Task brief: Search the records below for the word "text". Pull out each line that has it.

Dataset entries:
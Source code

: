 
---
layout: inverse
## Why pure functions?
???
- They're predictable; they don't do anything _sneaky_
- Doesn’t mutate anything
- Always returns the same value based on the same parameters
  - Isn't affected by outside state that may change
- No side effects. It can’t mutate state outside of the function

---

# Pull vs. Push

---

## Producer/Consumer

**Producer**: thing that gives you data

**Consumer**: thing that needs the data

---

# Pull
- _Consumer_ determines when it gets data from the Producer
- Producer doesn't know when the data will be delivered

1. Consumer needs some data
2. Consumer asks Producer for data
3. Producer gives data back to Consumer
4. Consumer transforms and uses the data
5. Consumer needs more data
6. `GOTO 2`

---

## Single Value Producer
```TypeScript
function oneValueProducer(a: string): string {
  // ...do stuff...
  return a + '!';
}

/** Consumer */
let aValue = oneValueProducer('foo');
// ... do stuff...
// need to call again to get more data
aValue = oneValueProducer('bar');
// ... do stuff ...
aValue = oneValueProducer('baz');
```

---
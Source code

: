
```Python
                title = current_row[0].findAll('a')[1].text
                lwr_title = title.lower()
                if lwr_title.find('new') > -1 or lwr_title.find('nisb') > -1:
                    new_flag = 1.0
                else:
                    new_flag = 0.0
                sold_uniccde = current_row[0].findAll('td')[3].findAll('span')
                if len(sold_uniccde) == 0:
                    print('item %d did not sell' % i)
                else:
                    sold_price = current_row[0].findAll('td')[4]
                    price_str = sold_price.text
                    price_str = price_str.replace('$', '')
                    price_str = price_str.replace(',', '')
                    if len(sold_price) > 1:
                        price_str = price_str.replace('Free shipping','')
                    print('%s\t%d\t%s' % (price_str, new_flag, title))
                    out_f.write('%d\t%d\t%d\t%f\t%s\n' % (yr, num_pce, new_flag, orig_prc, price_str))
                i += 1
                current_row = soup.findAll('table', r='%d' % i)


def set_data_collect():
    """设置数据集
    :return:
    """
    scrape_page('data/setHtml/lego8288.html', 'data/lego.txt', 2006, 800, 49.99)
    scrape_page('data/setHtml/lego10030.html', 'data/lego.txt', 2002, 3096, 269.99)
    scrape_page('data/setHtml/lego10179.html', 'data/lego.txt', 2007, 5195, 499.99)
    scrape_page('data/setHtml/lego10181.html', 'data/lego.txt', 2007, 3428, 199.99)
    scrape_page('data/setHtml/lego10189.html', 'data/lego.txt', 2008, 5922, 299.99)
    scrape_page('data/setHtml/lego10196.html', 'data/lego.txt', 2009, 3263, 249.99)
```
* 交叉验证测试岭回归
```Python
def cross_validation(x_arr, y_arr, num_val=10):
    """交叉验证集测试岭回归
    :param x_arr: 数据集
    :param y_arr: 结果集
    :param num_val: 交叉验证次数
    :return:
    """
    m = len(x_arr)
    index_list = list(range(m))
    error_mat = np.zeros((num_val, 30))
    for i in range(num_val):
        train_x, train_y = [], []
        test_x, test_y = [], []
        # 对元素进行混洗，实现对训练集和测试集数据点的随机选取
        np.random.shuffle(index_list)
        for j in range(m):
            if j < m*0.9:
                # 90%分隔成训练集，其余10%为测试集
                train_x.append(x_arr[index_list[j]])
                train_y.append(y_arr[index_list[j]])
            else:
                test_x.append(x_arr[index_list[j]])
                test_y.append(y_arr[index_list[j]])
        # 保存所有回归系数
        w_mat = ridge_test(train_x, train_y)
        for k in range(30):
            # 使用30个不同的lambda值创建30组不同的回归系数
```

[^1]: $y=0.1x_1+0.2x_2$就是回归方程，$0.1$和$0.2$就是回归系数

Response to this exercise:
                title = current_row[0].findAll('a')[1].text
                    price_str = sold_price.text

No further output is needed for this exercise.